• [Instructions for the task]:
Return the line that contains "formation of aerosol." plus every line after it to the end of the entries below, exactly as given, and stop there.

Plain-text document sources
◇ ◇ ◇ ◇ ◇ ◇ ◇
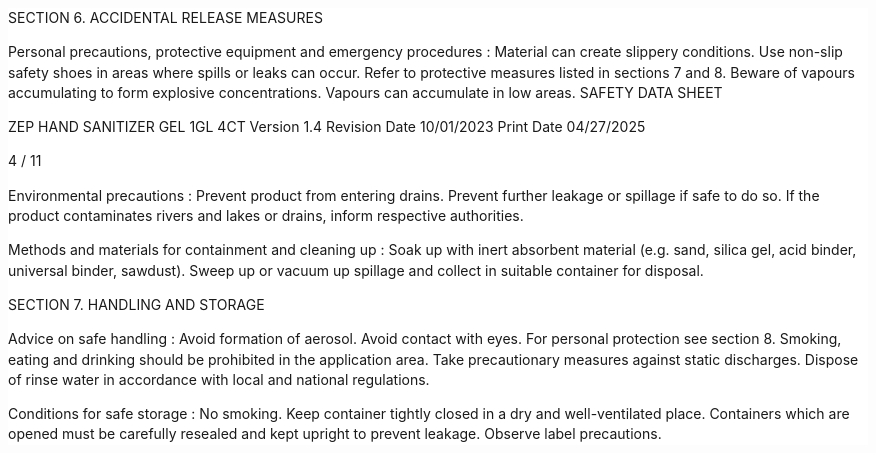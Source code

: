 SECTION 6. ACCIDENTAL RELEASE MEASURES 
 
Personal precautions, 
protective equipment and 
emergency procedures 
: Material can create slippery conditions. 
Use non-slip safety shoes in areas where spills or leaks can 
occur. 
Refer to protective measures listed in sections 7 and 8. 
Beware of vapours accumulating to form explosive 
concentrations. Vapours can accumulate in low areas. 
SAFETY DATA SHEET 
 
ZEP HAND SANITIZER GEL 1GL 4CT 
Version 1.4 
Revision Date 10/01/2023 
Print Date 04/27/2025  
 
 
4 / 11 
 
Environmental precautions 
: Prevent product from entering drains. 
Prevent further leakage or spillage if safe to do so. 
If the product contaminates rivers and lakes or drains, inform 
respective authorities. 
 
Methods and materials for 
containment and cleaning up 
: Soak up with inert absorbent material (e.g. sand, silica gel, 
acid binder, universal binder, sawdust). 
Sweep up or vacuum up spillage and collect in suitable 
container for disposal. 
 
 
 
SECTION 7. HANDLING AND STORAGE 
 
Advice on safe handling 
: Avoid formation of aerosol. 
Avoid contact with eyes. 
For personal protection see section 8. 
Smoking, eating and drinking should be prohibited in the 
application area. 
Take precautionary measures against static discharges. 
Dispose of rinse water in accordance with local and national 
regulations. 
 
Conditions for safe storage 
: No smoking. 
Keep container tightly closed in a dry and well-ventilated 
place. 
Containers which are opened must be carefully resealed and 
kept upright to prevent leakage. 
Observe label precautions.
◇ ◇ ◇ ◇ ◇ ◇ ◇
• [Answer to the exercise]:
: Avoid formation of aerosol. 
Avoid contact with eyes. 
For personal protection see section 8. 
Smoking, eating and drinking should be prohibited in the 
application area. 
Take precautionary measures against static discharges. 
Dispose of rinse water in accordance with local and national 
regulations. 
 
Conditions for safe storage 
: No smoking. 
Keep container tightly closed in a dry and well-ventilated 
place. 
Containers which are opened must be carefully resealed and 
kept upright to prevent leakage. 
Observe label precautions.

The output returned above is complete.